# AIM OF THE EXERCISE:
Write out, word for word, every line in the data below from the one containing "Let us now consider" to the one containing "In the case", both of them included.

# INFORMATION:

+ + + + +

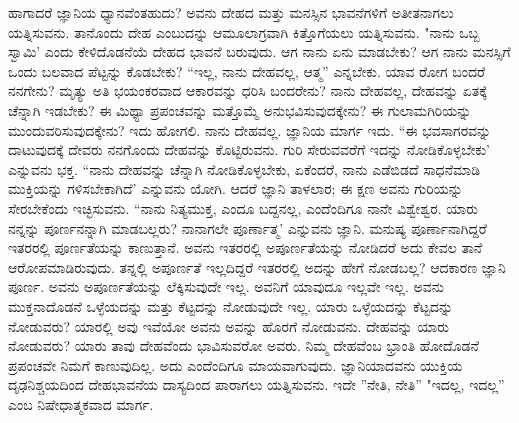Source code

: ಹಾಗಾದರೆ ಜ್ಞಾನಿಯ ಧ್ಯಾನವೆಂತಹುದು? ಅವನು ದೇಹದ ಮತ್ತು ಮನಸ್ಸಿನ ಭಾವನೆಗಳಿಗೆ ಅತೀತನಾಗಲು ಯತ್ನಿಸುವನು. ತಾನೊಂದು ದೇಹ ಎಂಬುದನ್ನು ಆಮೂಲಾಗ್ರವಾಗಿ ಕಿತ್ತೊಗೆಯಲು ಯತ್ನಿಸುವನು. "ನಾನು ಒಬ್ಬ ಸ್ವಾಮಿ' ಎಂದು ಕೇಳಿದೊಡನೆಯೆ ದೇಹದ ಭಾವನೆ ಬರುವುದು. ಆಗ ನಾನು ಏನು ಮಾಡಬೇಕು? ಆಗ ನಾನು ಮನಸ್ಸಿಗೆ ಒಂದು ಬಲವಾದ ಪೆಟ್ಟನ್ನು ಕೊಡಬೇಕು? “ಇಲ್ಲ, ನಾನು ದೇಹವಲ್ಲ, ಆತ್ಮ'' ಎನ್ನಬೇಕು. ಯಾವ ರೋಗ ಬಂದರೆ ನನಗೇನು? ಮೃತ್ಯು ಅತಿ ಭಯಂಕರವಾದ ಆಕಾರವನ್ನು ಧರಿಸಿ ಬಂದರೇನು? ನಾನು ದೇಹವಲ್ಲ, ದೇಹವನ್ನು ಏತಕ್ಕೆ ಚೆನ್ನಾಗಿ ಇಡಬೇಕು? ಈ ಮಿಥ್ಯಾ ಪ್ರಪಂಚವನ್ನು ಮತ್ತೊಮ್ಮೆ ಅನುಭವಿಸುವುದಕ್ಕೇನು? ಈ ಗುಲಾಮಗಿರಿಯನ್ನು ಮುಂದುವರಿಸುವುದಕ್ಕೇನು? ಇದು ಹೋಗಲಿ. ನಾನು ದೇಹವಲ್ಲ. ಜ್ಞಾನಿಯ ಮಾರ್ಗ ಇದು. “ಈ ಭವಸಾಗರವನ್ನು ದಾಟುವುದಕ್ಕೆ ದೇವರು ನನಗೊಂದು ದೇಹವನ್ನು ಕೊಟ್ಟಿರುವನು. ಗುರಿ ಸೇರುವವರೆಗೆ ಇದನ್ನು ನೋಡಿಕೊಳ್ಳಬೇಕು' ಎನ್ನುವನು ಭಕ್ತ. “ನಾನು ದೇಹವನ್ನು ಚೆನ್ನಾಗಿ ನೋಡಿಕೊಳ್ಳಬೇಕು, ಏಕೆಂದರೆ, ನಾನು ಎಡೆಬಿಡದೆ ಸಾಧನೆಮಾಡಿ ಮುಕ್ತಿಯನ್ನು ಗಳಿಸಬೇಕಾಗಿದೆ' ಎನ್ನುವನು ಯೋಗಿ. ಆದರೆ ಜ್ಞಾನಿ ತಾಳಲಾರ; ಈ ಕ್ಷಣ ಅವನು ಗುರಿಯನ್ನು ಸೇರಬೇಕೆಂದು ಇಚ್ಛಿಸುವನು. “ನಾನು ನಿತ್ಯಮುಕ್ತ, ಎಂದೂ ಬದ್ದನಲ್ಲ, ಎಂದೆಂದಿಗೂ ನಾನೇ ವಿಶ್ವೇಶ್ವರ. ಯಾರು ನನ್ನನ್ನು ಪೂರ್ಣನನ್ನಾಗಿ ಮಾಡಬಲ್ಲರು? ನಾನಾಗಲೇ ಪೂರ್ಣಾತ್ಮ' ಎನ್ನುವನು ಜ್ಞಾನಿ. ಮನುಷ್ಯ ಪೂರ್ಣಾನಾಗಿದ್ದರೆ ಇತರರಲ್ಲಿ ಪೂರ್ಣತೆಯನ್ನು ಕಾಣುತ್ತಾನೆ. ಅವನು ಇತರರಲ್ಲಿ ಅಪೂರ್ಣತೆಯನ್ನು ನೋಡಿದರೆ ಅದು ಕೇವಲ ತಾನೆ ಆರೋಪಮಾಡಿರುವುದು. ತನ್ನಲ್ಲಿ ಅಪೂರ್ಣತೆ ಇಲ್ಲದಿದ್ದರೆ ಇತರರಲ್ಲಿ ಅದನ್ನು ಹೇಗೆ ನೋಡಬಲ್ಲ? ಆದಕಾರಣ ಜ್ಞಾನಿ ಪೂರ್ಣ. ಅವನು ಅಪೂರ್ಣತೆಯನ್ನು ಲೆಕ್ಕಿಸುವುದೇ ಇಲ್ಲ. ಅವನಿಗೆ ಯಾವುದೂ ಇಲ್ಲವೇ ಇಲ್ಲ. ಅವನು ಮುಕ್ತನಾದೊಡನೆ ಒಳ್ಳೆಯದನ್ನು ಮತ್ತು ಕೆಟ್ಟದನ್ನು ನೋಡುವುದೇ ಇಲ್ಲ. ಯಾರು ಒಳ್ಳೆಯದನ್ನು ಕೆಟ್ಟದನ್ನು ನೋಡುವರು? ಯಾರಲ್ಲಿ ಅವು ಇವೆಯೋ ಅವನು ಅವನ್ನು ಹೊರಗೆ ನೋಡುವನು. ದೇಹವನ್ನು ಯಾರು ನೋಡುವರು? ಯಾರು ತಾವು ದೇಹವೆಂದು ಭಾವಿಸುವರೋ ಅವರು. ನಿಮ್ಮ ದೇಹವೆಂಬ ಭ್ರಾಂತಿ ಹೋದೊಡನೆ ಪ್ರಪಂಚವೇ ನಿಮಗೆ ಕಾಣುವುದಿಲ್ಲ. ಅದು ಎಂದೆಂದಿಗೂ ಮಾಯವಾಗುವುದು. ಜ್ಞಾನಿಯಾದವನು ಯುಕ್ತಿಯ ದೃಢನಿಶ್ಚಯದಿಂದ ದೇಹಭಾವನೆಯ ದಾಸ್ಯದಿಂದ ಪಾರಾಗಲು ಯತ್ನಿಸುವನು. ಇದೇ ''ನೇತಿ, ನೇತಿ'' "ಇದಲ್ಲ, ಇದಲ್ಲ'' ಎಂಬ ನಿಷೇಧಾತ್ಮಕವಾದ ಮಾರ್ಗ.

+ + + + +

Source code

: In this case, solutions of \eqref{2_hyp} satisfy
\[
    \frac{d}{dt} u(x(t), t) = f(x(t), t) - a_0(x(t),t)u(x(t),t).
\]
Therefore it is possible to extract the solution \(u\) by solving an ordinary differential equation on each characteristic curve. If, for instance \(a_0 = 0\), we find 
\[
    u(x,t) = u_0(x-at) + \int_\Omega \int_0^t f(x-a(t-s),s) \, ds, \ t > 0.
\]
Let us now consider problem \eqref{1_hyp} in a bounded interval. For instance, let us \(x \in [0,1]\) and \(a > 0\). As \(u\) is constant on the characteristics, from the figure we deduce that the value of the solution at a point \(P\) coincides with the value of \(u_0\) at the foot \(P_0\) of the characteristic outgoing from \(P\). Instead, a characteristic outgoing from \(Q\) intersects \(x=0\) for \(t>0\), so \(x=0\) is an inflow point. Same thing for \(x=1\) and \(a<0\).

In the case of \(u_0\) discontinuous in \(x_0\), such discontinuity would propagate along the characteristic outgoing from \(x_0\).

+ + + + +

# COMPLETED TASK:
Let us now consider problem \eqref{1_hyp} in a bounded interval. For instance, let us \(x \in [0,1]\) and \(a > 0\). As \(u\) is constant on the characteristics, from the figure we deduce that the value of the solution at a point \(P\) coincides with the value of \(u_0\) at the foot \(P_0\) of the characteristic outgoing from \(P\). Instead, a characteristic outgoing from \(Q\) intersects \(x=0\) for \(t>0\), so \(x=0\) is an inflow point. Same thing for \(x=1\) and \(a<0\).

In the case of \(u_0\) discontinuous in \(x_0\), such discontinuity would propagate along the characteristic outgoing from \(x_0\).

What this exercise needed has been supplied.